# Pipe dope on unions.



## raylo32 (Nov 25, 2006)

Interesting topic... I am a DIY and I just replaced my furnace and gas range in the last couple of months. I read here not to put dope on the union surfaces but some said it was OK to put dope on the threaded part of the unions. Imagine my surprise when everything I took apart had dope all over the place including the union surfaces. It even looked like some could have gotten into the gas lines. Oh well, I never had any trouble with anything... but when I put it all back together I did not use dope on the unions and they do not leak.


----------



## hvactech126 (Nov 11, 2010)

I dont put dope on the unions, that is not acceptable practice.


----------



## REP (Jul 24, 2011)

You use dope on the pipe connections but not the union surfaces.I have seen dope used on the tightening nut .It dosen't hurt anything but usually not needed..The reason you don't put dope on the union surfaces is because it will get in the way of the machined surfaces and possibly cause a leak.


----------



## beenthere (Oct 11, 2008)

No dope needed on unions.


----------



## how (Feb 26, 2011)

Don't know any professionals who would waste their time doping the mating surfaces of a union. The smallest bit of pipe dope that gets into a gas valve can ruin it. A union that won't seal without pipe dope on the mating surfaces should just be replaced or the two piping sections should be redone to line up correctly with the union(if they aren't already).


----------



## COLDIRON (Mar 15, 2009)

" just say no to dope"


----------



## biggles (Jan 1, 2008)

aren't there still GAS unions for natural gas pipe ups only.there is nothing running even in a commercial install that a fitter would use dope on them


----------



## VIPlumber (Aug 2, 2010)

I'm a no dope advocate on unions & flared fittings.


----------



## Doc Holliday (Mar 12, 2011)

In Texas a job will fail if you do not use pipe dope on gas lines or at least I think it will. It is very abundant and mandatory on all jobs concerning gas furnaces. I'd suspect it the same for all gas appliances.

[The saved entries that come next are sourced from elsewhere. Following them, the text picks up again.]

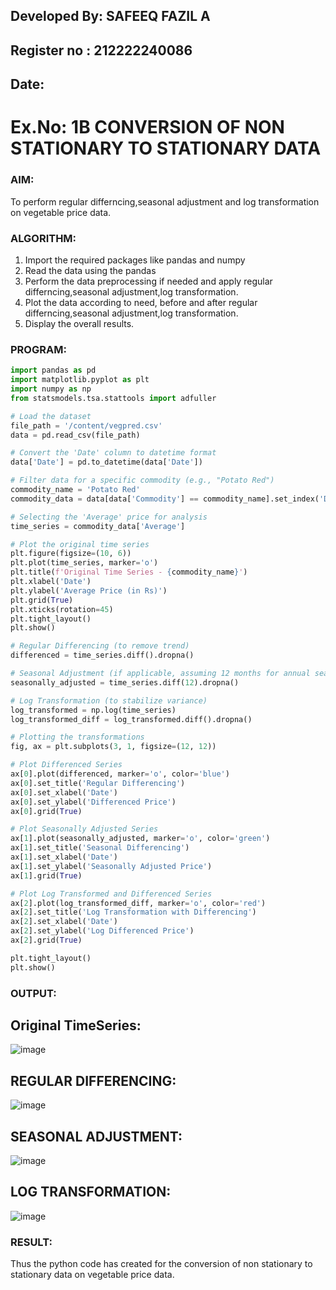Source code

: ## Developed By: SAFEEQ FAZIL A
## Register no : 212222240086
## Date: 

# Ex.No: 1B  CONVERSION OF NON STATIONARY TO STATIONARY DATA

### AIM:
To perform regular differncing,seasonal adjustment and log transformation on vegetable price data.

### ALGORITHM:
1. Import the required packages like pandas and numpy
2. Read the data using the pandas
3. Perform the data preprocessing if needed and apply regular differncing,seasonal adjustment,log transformation.
4. Plot the data according to need, before and after regular differncing,seasonal adjustment,log transformation.
5. Display the overall results.
   
### PROGRAM:
```python
import pandas as pd
import matplotlib.pyplot as plt
import numpy as np
from statsmodels.tsa.stattools import adfuller

# Load the dataset
file_path = '/content/vegpred.csv' 
data = pd.read_csv(file_path)

# Convert the 'Date' column to datetime format
data['Date'] = pd.to_datetime(data['Date'])

# Filter data for a specific commodity (e.g., "Potato Red")
commodity_name = 'Potato Red' 
commodity_data = data[data['Commodity'] == commodity_name].set_index('Date')

# Selecting the 'Average' price for analysis
time_series = commodity_data['Average']

# Plot the original time series
plt.figure(figsize=(10, 6))
plt.plot(time_series, marker='o')
plt.title(f'Original Time Series - {commodity_name}')
plt.xlabel('Date')
plt.ylabel('Average Price (in Rs)')
plt.grid(True)
plt.xticks(rotation=45)
plt.tight_layout()
plt.show()

# Regular Differencing (to remove trend)
differenced = time_series.diff().dropna()

# Seasonal Adjustment (if applicable, assuming 12 months for annual seasonality)
seasonally_adjusted = time_series.diff(12).dropna()

# Log Transformation (to stabilize variance)
log_transformed = np.log(time_series)
log_transformed_diff = log_transformed.diff().dropna()

# Plotting the transformations
fig, ax = plt.subplots(3, 1, figsize=(12, 12))

# Plot Differenced Series
ax[0].plot(differenced, marker='o', color='blue')
ax[0].set_title('Regular Differencing')
ax[0].set_xlabel('Date')
ax[0].set_ylabel('Differenced Price')
ax[0].grid(True)

# Plot Seasonally Adjusted Series
ax[1].plot(seasonally_adjusted, marker='o', color='green')
ax[1].set_title('Seasonal Differencing')
ax[1].set_xlabel('Date')
ax[1].set_ylabel('Seasonally Adjusted Price')
ax[1].grid(True)

# Plot Log Transformed and Differenced Series
ax[2].plot(log_transformed_diff, marker='o', color='red')
ax[2].set_title('Log Transformation with Differencing')
ax[2].set_xlabel('Date')
ax[2].set_ylabel('Log Differenced Price')
ax[2].grid(True)

plt.tight_layout()
plt.show()
```

### OUTPUT:
## Original TimeSeries:
![image](https://github.com/user-attachments/assets/23823674-bb6b-422d-bda4-9589afb97ffe)


## REGULAR DIFFERENCING:
![image](https://github.com/user-attachments/assets/8e904e43-4c42-47e8-a90a-610080e9f562)


## SEASONAL ADJUSTMENT:
![image](https://github.com/user-attachments/assets/8bd39de0-29a6-4640-9377-4cff0684924e)


## LOG TRANSFORMATION:
![image](https://github.com/user-attachments/assets/3930178e-2c55-4e7e-8944-51df03351815)



### RESULT:
Thus the python code has created for the conversion of non stationary to stationary data on vegetable price data.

Better safe than sorry, I guess.


----------



## how (Feb 26, 2011)

Hey Doc
Boy this is a subject with legs. It's right up there with "Should gas lines within a residence be electrically grounded or not?"

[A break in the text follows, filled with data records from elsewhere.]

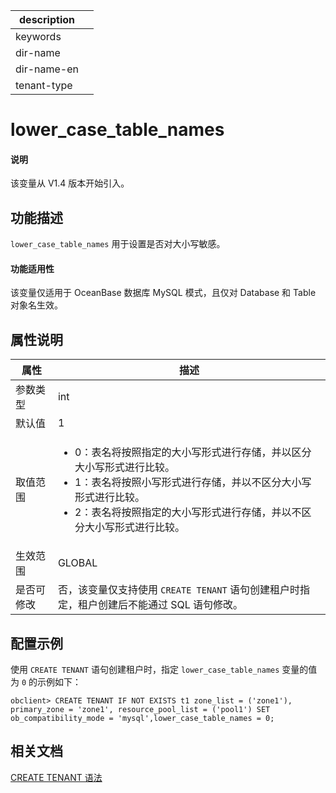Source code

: |description||
|---|---|
|keywords||
|dir-name||
|dir-name-en||
|tenant-type||

# lower_case_table_names

<main id="notice" type='explain'>
  <h4>说明</h4>
  <p>该变量从 V1.4 版本开始引入。</p>
</main>

## 功能描述

`lower_case_table_names` 用于设置是否对大小写敏感。

<main id="notice" >
  <h4>功能适用性</h4>
  <p>该变量仅适用于 OceanBase 数据库 MySQL 模式，且仅对 Database 和 Table 对象名生效。</p>
</main>

## 属性说明

| **属性**  |  **描述**  |
|-----------|------------|
| 参数类型    | int                                                                  |
| 默认值      | 1                                                                    |
| 取值范围    | <ul><li>0：表名将按照指定的大小写形式进行存储，并以区分大小写形式进行比较。 </li><li>1：表名将按照小写形式进行存储，并以不区分大小写形式进行比较。 </li><li>2：表名将按照指定的大小写形式进行存储，并以不区分大小写形式进行比较。 </li></ul>     |
| 生效范围    | GLOBAL                                                                |
| 是否可修改  | 否，该变量仅支持使用 `CREATE TENANT` 语句创建租户时指定，租户创建后不能通过 SQL 语句修改。       |

## 配置示例

使用 `CREATE TENANT` 语句创建租户时，指定 `lower_case_table_names` 变量的值为 `0` 的示例如下：

```shell
obclient> CREATE TENANT IF NOT EXISTS t1 zone_list = ('zone1'), primary_zone = 'zone1', resource_pool_list = ('pool1') SET ob_compatibility_mode = 'mysql',lower_case_table_names = 0;
```

## 相关文档

[CREATE TENANT 语法](../../../../700.reference/500.sql-reference/100.sql-syntax/100.system-tenants/800.create-tenant.md)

I don't think anyone is saying that they wouldn't use dope or tape on gas connections except for this thread on the mating/threaded cinching parts of a union?
Or have I got that wrong?


----------



## hvac benny (Dec 29, 2009)

Doc, there are certain types of gas fittings that work without dope, such as unions and flare fittings. Dope is required, however, where ever you have an MIP-FIP connection.


----------



## COLDIRON (Mar 15, 2009)

Doc Holliday said:


> In Texas a job will fail if you do not use pipe dope on gas lines or at least I think it will. It is very abundant and mandatory on all jobs concerning gas furnaces. I'd suspect it the same for all gas appliances.
> 
> Better safe than sorry, I guess.


Doc, were're only talking about the mating surfaces of unions, everthing else gets doped.


----------